▶ _To do_: Find the line containing "- Distributed Monte" in the entries below. Restate it and each line after it, word for word, up to and including the line containing "# Acknowledgements".

▶ _The input_:
--- START ---

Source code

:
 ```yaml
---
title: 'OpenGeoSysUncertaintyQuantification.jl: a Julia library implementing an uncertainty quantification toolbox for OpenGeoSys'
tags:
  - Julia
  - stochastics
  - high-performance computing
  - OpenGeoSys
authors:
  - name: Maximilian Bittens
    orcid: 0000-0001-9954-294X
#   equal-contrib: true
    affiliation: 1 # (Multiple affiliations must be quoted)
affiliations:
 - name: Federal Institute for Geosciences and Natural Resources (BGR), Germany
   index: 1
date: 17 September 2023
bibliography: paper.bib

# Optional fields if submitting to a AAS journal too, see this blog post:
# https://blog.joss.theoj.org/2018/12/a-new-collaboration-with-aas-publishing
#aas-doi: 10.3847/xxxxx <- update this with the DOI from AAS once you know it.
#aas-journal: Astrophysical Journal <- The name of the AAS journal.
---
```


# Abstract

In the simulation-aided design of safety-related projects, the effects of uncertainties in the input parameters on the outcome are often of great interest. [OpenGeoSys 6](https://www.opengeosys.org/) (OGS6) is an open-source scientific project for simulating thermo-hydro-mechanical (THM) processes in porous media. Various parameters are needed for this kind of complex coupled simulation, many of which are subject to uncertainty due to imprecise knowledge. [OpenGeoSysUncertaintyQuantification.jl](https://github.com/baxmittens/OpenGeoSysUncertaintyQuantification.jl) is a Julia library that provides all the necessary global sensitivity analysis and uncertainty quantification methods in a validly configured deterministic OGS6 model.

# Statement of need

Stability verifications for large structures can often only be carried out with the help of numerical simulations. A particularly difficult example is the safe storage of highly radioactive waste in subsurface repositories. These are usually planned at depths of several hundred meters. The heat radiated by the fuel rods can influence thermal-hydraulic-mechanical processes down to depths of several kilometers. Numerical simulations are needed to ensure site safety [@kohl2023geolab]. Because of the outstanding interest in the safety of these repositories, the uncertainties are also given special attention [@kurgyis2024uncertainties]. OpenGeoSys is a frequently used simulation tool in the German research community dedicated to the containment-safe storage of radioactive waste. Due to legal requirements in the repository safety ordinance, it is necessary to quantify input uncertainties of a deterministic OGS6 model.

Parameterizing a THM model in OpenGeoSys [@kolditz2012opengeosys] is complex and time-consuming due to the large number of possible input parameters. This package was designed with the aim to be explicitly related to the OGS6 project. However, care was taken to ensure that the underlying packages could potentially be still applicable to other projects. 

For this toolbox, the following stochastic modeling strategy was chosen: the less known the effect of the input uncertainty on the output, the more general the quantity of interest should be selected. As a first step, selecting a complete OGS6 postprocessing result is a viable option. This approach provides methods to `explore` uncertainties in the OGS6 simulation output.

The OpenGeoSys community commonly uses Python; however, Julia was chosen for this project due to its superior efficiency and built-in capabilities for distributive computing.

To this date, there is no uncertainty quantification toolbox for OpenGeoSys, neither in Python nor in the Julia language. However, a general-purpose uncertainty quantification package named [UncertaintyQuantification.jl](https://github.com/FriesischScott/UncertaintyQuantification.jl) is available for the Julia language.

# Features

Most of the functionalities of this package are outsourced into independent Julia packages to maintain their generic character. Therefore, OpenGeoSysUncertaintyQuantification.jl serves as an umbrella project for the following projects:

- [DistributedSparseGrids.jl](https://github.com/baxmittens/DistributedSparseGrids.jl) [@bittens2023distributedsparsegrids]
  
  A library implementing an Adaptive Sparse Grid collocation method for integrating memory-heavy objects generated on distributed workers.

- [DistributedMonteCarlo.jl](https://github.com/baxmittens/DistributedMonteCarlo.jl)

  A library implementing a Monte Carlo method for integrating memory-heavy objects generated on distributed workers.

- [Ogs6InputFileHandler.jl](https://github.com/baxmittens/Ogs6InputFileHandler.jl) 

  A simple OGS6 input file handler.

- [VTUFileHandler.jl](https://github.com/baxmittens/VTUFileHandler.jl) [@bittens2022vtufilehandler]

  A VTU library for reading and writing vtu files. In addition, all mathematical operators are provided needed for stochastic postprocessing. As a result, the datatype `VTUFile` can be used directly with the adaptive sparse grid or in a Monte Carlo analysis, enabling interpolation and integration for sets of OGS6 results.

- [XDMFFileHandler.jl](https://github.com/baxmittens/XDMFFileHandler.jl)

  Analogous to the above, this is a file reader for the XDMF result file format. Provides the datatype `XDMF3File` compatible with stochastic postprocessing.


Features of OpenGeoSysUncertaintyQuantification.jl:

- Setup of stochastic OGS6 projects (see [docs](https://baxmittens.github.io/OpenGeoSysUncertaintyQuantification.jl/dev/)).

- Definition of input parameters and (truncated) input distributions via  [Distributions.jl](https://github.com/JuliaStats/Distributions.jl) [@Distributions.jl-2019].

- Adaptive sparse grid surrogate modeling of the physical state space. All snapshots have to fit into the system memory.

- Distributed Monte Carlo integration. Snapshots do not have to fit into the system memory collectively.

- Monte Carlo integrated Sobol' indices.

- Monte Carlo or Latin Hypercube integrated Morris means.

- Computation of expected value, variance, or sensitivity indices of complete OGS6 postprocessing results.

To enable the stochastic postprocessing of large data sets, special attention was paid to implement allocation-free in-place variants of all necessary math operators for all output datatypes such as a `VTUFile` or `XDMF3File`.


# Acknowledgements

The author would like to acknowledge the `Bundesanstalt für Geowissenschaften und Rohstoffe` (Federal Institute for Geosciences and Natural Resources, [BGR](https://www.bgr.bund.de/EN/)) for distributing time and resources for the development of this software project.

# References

--- END ---

▶ _Task response_:
- Distributed Monte Carlo integration. Snapshots do not have to fit into the system memory collectively.

- Monte Carlo integrated Sobol' indices.

- Monte Carlo or Latin Hypercube integrated Morris means.

- Computation of expected value, variance, or sensitivity indices of complete OGS6 postprocessing results.

To enable the stochastic postprocessing of large data sets, special attention was paid to implement allocation-free in-place variants of all necessary math operators for all output datatypes such as a `VTUFile` or `XDMF3File`.


# Acknowledgements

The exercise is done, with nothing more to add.